Jailoo é como os quirguizes chamam as pastagens de verão, locais nas montanhas para onde, de abril até mais ou menos o final de agosto, muitos deles se mudam com suas famílias e seus rebanhos de ovelhas, vacas ou iaques. No inverno, voltam para as cidadezinhas como Kochkor, onde têm suas casas. É claro, há muitos que não deixam as cidades mesmo no verão, mas é espantoso o número deles com quem falei que dizem que fazem a mudança quando começa a esquentar.

Pensando bem, nem é de se espantar. Não faz tanto tempo os quirguizes ainda eram completamente nômades. Só com os soviéticos, nos anos 1930, existiu um esforço das autoridades para acabar com a milenar tradição. Apesar do trauma dos 70 anos de regime, não foi (jamais seria) possível apagar da memória coletiva algo tão natural para este povo. Suas raízes estão nas montanhas. Suas raízes... são as montanhas. Ir para as montanhas é, para os quirguizes, como um ritual de adoração dos antepassados, da própria memória e da própria história.

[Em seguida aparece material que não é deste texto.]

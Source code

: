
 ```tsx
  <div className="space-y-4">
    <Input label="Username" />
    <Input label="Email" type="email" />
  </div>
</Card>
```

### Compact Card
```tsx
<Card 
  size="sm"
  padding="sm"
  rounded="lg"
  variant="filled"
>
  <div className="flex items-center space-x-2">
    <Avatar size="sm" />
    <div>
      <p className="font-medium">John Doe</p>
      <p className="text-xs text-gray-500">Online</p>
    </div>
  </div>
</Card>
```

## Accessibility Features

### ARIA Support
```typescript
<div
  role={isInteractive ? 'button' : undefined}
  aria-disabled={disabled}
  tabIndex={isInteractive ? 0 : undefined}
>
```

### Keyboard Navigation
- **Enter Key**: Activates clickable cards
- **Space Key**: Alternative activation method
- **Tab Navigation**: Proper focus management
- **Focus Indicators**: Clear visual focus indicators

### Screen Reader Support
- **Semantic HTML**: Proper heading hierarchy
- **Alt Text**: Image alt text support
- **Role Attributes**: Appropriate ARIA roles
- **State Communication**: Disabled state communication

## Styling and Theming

Eu imaginava uma jailoo idílica - montanhas magníficas, cobertas com uma fina camada de neve fresca, circundando um vale com grama baixa e bem verde. A realidade foi um pouco diferente. As montanhas lindas com a neve estavam lá, mas a grama não era de um verde exuberante, pelo contrário. O que encontrei foi um matinho ralo, descolorido, misturado com barro e esterco. Foi o pouco que sobrou após meses de almoço do gado durante o verão inteiro em uma pastagem próxima a Kochkor.

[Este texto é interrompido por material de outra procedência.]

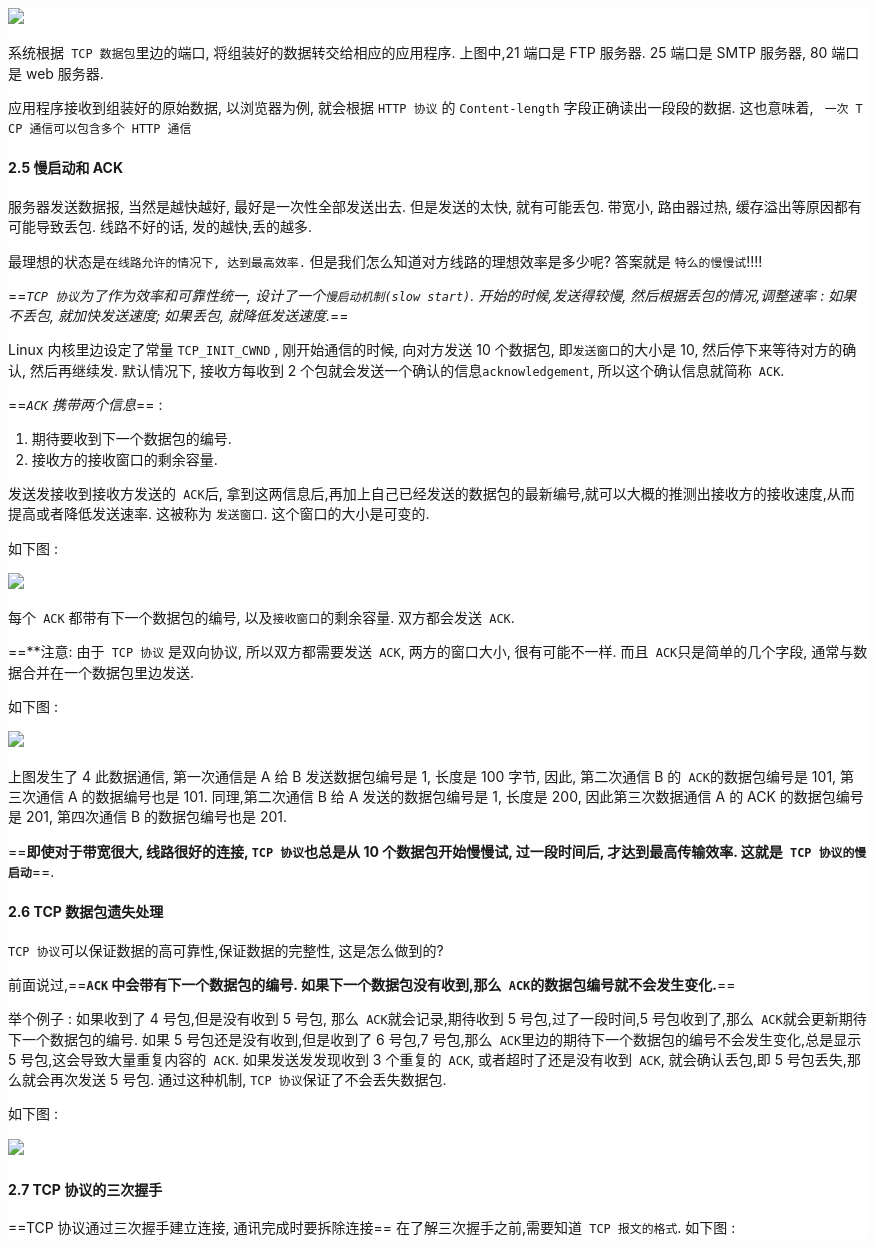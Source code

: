 ![](media/15622097530660/15622467619593.jpg)

系统根据` TCP 数据包`里边的端口, 将组装好的数据转交给相应的应用程序. 上图中,21 端口是 FTP 服务器. 25 端口是 SMTP 服务器, 80 端口是 web 服务器.

应用程序接收到组装好的原始数据, 以浏览器为例, 就会根据 `HTTP 协议` 的 `Content-length` 字段正确读出一段段的数据. 这也意味着, ` 一次 TCP 通信可以包含多个 HTTP 通信`

#### 2.5 慢启动和 ACK
服务器发送数据报, 当然是越快越好, 最好是一次性全部发送出去. 但是发送的太快, 就有可能丢包. 带宽小, 路由器过热, 缓存溢出等原因都有可能导致丢包. 线路不好的话, 发的越快,丢的越多.

最理想的状态是`在线路允许的情况下, 达到最高效率.` 但是我们怎么知道对方线路的理想效率是多少呢? 答案就是 `特么的慢慢试`!!!!

==*`TCP 协议`为了作为效率和可靠性统一, 设计了一个`慢启动机制(slow start)`. 开始的时候,发送得较慢, 然后根据丢包的情况,调整速率 : 如果不丢包, 就加快发送速度; 如果丢包, 就降低发送速度.*==

Linux 内核里边设定了常量 `TCP_INIT_CWND` , 刚开始通信的时候, 向对方发送 10 个数据包, 即`发送窗口`的大小是 10, 然后停下来等待对方的确认, 然后再继续发. 默认情况下, 接收方每收到 2 个包就会发送一个确认的信息`acknowledgement`, 所以这个确认信息就简称` ACK`.

==*`ACK` 携带两个信息*== :
1. 期待要收到下一个数据包的编号.
2. 接收方的接收窗口的剩余容量.

发送发接收到接收方发送的` ACK`后, 拿到这两信息后,再加上自己已经发送的数据包的最新编号,就可以大概的推测出接收方的接收速度,从而提高或者降低发送速率. 这被称为 `发送窗口`. 这个窗口的大小是可变的.

如下图 : 

![](media/15622097530660/15622477094160.jpg)

每个` ACK` 都带有下一个数据包的编号, 以及`接收窗口`的剩余容量. 双方都会发送` ACK`.

==**注意: 由于` TCP 协议` 是双向协议, 所以双方都需要发送` ACK`, 两方的窗口大小, 很有可能不一样. 而且` ACK`只是简单的几个字段, 通常与数据合并在一个数据包里边发送.

如下图 :

![](media/15622097530660/15622478154508.jpg)

上图发生了 4 此数据通信, 第一次通信是 A 给 B 发送数据包编号是 1, 长度是 100 字节, 因此, 第二次通信 B 的` ACK`的数据包编号是 101, 第三次通信 A 的数据编号也是 101. 同理,第二次通信 B 给 A 发送的数据包编号是 1, 长度是 200, 因此第三次数据通信 A 的 ACK 的数据包编号是 201, 第四次通信 B 的数据包编号也是 201.

==**即使对于带宽很大, 线路很好的连接, `TCP 协议`也总是从 10 个数据包开始慢慢试, 过一段时间后, 才达到最高传输效率. 这就是` TCP 协议的慢启动`**==.

#### 2.6 TCP 数据包遗失处理
`TCP 协议`可以保证数据的高可靠性,保证数据的完整性, 这是怎么做到的?

前面说过,==**`ACK` 中会带有下一个数据包的编号. 如果下一个数据包没有收到,那么` ACK`的数据包编号就不会发生变化.**==

举个例子 : 如果收到了 4 号包,但是没有收到 5 号包, 那么` ACK`就会记录,期待收到 5 号包,过了一段时间,5 号包收到了,那么` ACK`就会更新期待下一个数据包的编号. 如果 5 号包还是没有收到,但是收到了 6 号包,7 号包,那么` ACK`里边的期待下一个数据包的编号不会发生变化,总是显示 5 号包,这会导致大量重复内容的` ACK`. 如果发送发发现收到 3 个重复的` ACK`, 或者超时了还是没有收到` ACK`, 就会确认丢包,即 5 号包丢失,那么就会再次发送 5 号包. 通过这种机制, `TCP 协议`保证了不会丢失数据包.

如下图 : 

![](media/15622097530660/15622483453564.jpg)

#### 2.7 TCP 协议的三次握手
==TCP 协议通过三次握手建立连接, 通讯完成时要拆除连接==
在了解三次握手之前,需要知道` TCP 报文的格式`. 如下图 :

Os cavalos nos trouxeram com paciência. Ao chegar à jailoo pareciam imensamente cansados, talvez já pedindo férias após tantos meses subindo e descendo, levando no lombo turistas sem a menor prática em montar. Eu, inclusive. Para isto, sou certamente urbano demais. Descobri que andar a cavalo, mesmo neste passeio curto de seis horas, uma ida e volta até esta jailoo, acabou me trazendo tanto prazer quanto dor. Uma dor constante e latejante no traseiro que começou com apenas 30 minutos de cavalgada. Que aumentava de intensidade a cada passo do cavalo, a ponto de, em dado momento, eu jurar que não voltaria a fazer isso jamais em minha vida. Meu cavalo, na verdade uma linda égua marrom, obedeceu sem resistir aos meus titubeantes comandos. Lembrei-me da única vez que havia cavalgado, quando tinha uns dez anos e fiz uma excursão aos pampas gaúchos. Daquela vez, o cavalo que me levava do nada se empinou sobre as patas traseiras e eu quase caí: maldito potro, odioso potro. Esta dama de quatro patas era diferente. Sua docilidade, porém nunca poderia compensar por completo o estado do terreno, a verdadeira raiz da tortura que se tornou minha jornada à pradaria nas montanhas. Buracos, pedregulhos, pedras, barrancos.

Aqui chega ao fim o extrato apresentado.